⟨

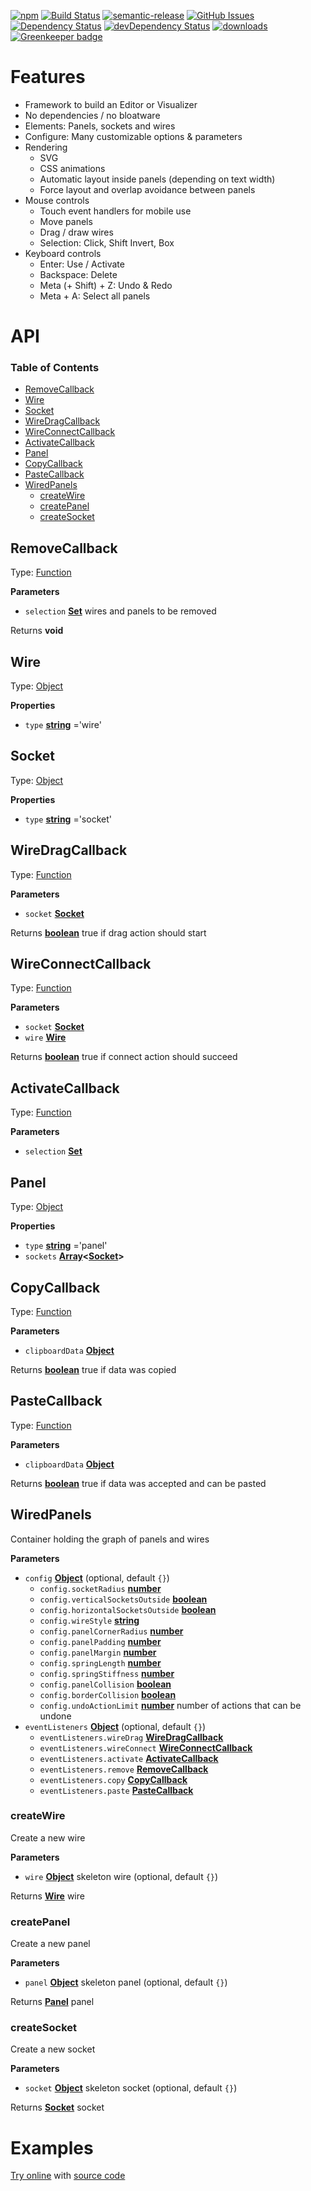 [![npm](https://img.shields.io/npm/v/WiredPanels.svg)](https://www.npmjs.com/package/WiredPanels)
[![Build Status](https://secure.travis-ci.org/Symatem/WiredPanels.png)](http://travis-ci.org/Symatem/WiredPanels)
[![semantic-release](https://img.shields.io/badge/%20%20%F0%9F%93%A6%F0%9F%9A%80-semantic--release-e10079.svg)](https://github.com/Symatem/WiredPanels)
[![GitHub Issues](https://img.shields.io/github/issues/Symatem/WiredPanels.svg?style=flat-square)](https://github.com/Symatem/WiredPanels/issues)
[![Dependency Status](https://david-dm.org/Symatem/WiredPanels.svg)](https://david-dm.org/Symatem/WiredPanels)
[![devDependency Status](https://david-dm.org/Symatem/WiredPanels/dev-status.svg)](https://david-dm.org/Symatem/WiredPanels#info=devDependencies)
[![downloads](http://img.shields.io/npm/dm/WiredPanels.svg?style=flat-square)](https://npmjs.org/package/WiredPanels)
[![Greenkeeper badge](https://badges.greenkeeper.io/Symatem/WiredPanels.svg)](https://greenkeeper.io/)

# Features

-   Framework to build an Editor or Visualizer
-   No dependencies / no bloatware
-   Elements: Panels, sockets and wires
-   Configure: Many customizable options & parameters
-   Rendering
    -   SVG
    -   CSS animations
    -   Automatic layout inside panels (depending on text width)
    -   Force layout and overlap avoidance between panels
-   Mouse controls
    -   Touch event handlers for mobile use
    -   Move panels
    -   Drag / draw wires
    -   Selection: Click, Shift Invert, Box
-   Keyboard controls
    -   Enter: Use / Activate
    -   Backspace: Delete
    -   Meta (+ Shift) + Z: Undo & Redo
    -   Meta + A: Select all panels

# API

<!-- Generated by documentation.js. Update this documentation by updating the source code. -->

### Table of Contents

-   [RemoveCallback](#removecallback)
-   [Wire](#wire)
-   [Socket](#socket)
-   [WireDragCallback](#wiredragcallback)
-   [WireConnectCallback](#wireconnectcallback)
-   [ActivateCallback](#activatecallback)
-   [Panel](#panel)
-   [CopyCallback](#copycallback)
-   [PasteCallback](#pastecallback)
-   [WiredPanels](#wiredpanels)
    -   [createWire](#createwire)
    -   [createPanel](#createpanel)
    -   [createSocket](#createsocket)

## RemoveCallback

Type: [Function](https://developer.mozilla.org/docs/Web/JavaScript/Reference/Statements/function)

**Parameters**

-   `selection` **[Set](https://developer.mozilla.org/docs/Web/JavaScript/Reference/Global_Objects/Set)** wires and panels to be removed

Returns **void** 

## Wire

Type: [Object](https://developer.mozilla.org/docs/Web/JavaScript/Reference/Global_Objects/Object)

**Properties**

-   `type` **[string](https://developer.mozilla.org/docs/Web/JavaScript/Reference/Global_Objects/String)** ='wire'

## Socket

Type: [Object](https://developer.mozilla.org/docs/Web/JavaScript/Reference/Global_Objects/Object)

**Properties**

-   `type` **[string](https://developer.mozilla.org/docs/Web/JavaScript/Reference/Global_Objects/String)** ='socket'

## WireDragCallback

Type: [Function](https://developer.mozilla.org/docs/Web/JavaScript/Reference/Statements/function)

**Parameters**

-   `socket` **[Socket](#socket)** 

Returns **[boolean](https://developer.mozilla.org/docs/Web/JavaScript/Reference/Global_Objects/Boolean)** true if drag action should start

## WireConnectCallback

Type: [Function](https://developer.mozilla.org/docs/Web/JavaScript/Reference/Statements/function)

**Parameters**

-   `socket` **[Socket](#socket)** 
-   `wire` **[Wire](#wire)** 

Returns **[boolean](https://developer.mozilla.org/docs/Web/JavaScript/Reference/Global_Objects/Boolean)** true if connect action should succeed

## ActivateCallback

Type: [Function](https://developer.mozilla.org/docs/Web/JavaScript/Reference/Statements/function)

**Parameters**

-   `selection` **[Set](https://developer.mozilla.org/docs/Web/JavaScript/Reference/Global_Objects/Set)** 

## Panel

Type: [Object](https://developer.mozilla.org/docs/Web/JavaScript/Reference/Global_Objects/Object)

**Properties**

-   `type` **[string](https://developer.mozilla.org/docs/Web/JavaScript/Reference/Global_Objects/String)** ='panel'
-   `sockets` **[Array](https://developer.mozilla.org/docs/Web/JavaScript/Reference/Global_Objects/Array)&lt;[Socket](#socket)>** 

## CopyCallback

Type: [Function](https://developer.mozilla.org/docs/Web/JavaScript/Reference/Statements/function)

**Parameters**

-   `clipboardData` **[Object](https://developer.mozilla.org/docs/Web/JavaScript/Reference/Global_Objects/Object)** 

Returns **[boolean](https://developer.mozilla.org/docs/Web/JavaScript/Reference/Global_Objects/Boolean)** true if data was copied

## PasteCallback

Type: [Function](https://developer.mozilla.org/docs/Web/JavaScript/Reference/Statements/function)

**Parameters**

-   `clipboardData` **[Object](https://developer.mozilla.org/docs/Web/JavaScript/Reference/Global_Objects/Object)** 

Returns **[boolean](https://developer.mozilla.org/docs/Web/JavaScript/Reference/Global_Objects/Boolean)** true if data was accepted and can be pasted

## WiredPanels

Container holding the graph of panels and wires

**Parameters**

-   `config` **[Object](https://developer.mozilla.org/docs/Web/JavaScript/Reference/Global_Objects/Object)**  (optional, default `{}`)
    -   `config.socketRadius` **[number](https://developer.mozilla.org/docs/Web/JavaScript/Reference/Global_Objects/Number)** 
    -   `config.verticalSocketsOutside` **[boolean](https://developer.mozilla.org/docs/Web/JavaScript/Reference/Global_Objects/Boolean)** 
    -   `config.horizontalSocketsOutside` **[boolean](https://developer.mozilla.org/docs/Web/JavaScript/Reference/Global_Objects/Boolean)** 
    -   `config.wireStyle` **[string](https://developer.mozilla.org/docs/Web/JavaScript/Reference/Global_Objects/String)** 
    -   `config.panelCornerRadius` **[number](https://developer.mozilla.org/docs/Web/JavaScript/Reference/Global_Objects/Number)** 
    -   `config.panelPadding` **[number](https://developer.mozilla.org/docs/Web/JavaScript/Reference/Global_Objects/Number)** 
    -   `config.panelMargin` **[number](https://developer.mozilla.org/docs/Web/JavaScript/Reference/Global_Objects/Number)** 
    -   `config.springLength` **[number](https://developer.mozilla.org/docs/Web/JavaScript/Reference/Global_Objects/Number)** 
    -   `config.springStiffness` **[number](https://developer.mozilla.org/docs/Web/JavaScript/Reference/Global_Objects/Number)** 
    -   `config.panelCollision` **[boolean](https://developer.mozilla.org/docs/Web/JavaScript/Reference/Global_Objects/Boolean)** 
    -   `config.borderCollision` **[boolean](https://developer.mozilla.org/docs/Web/JavaScript/Reference/Global_Objects/Boolean)** 
    -   `config.undoActionLimit` **[number](https://developer.mozilla.org/docs/Web/JavaScript/Reference/Global_Objects/Number)** number of actions that can be undone
-   `eventListeners` **[Object](https://developer.mozilla.org/docs/Web/JavaScript/Reference/Global_Objects/Object)**  (optional, default `{}`)
    -   `eventListeners.wireDrag` **[WireDragCallback](#wiredragcallback)** 
    -   `eventListeners.wireConnect` **[WireConnectCallback](#wireconnectcallback)** 
    -   `eventListeners.activate` **[ActivateCallback](#activatecallback)** 
    -   `eventListeners.remove` **[RemoveCallback](#removecallback)** 
    -   `eventListeners.copy` **[CopyCallback](#copycallback)** 
    -   `eventListeners.paste` **[PasteCallback](#pastecallback)** 

### createWire

Create a new wire

**Parameters**

-   `wire` **[Object](https://developer.mozilla.org/docs/Web/JavaScript/Reference/Global_Objects/Object)** skeleton wire (optional, default `{}`)

Returns **[Wire](#wire)** wire

### createPanel

Create a new panel

**Parameters**

-   `panel` **[Object](https://developer.mozilla.org/docs/Web/JavaScript/Reference/Global_Objects/Object)** skeleton panel (optional, default `{}`)

Returns **[Panel](#panel)** panel

### createSocket

Create a new socket

**Parameters**

-   `socket` **[Object](https://developer.mozilla.org/docs/Web/JavaScript/Reference/Global_Objects/Object)** skeleton socket (optional, default `{}`)

Returns **[Socket](#socket)** socket

# Examples

[Try online](http://symatem.github.io) with [source code](https://github.com/Symatem/symatem.github.io/blob/master/js/OntologyEditor.js)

⟩

Word for word, restate the lines above from the line containing "Create a new wire" through the line containing "### createSocket", with both included and nothing else.

_Finished task_
Create a new wire

**Parameters**

-   `wire` **[Object](https://developer.mozilla.org/docs/Web/JavaScript/Reference/Global_Objects/Object)** skeleton wire (optional, default `{}`)

Returns **[Wire](#wire)** wire

### createPanel

Create a new panel

**Parameters**

-   `panel` **[Object](https://developer.mozilla.org/docs/Web/JavaScript/Reference/Global_Objects/Object)** skeleton panel (optional, default `{}`)

Returns **[Panel](#panel)** panel

### createSocket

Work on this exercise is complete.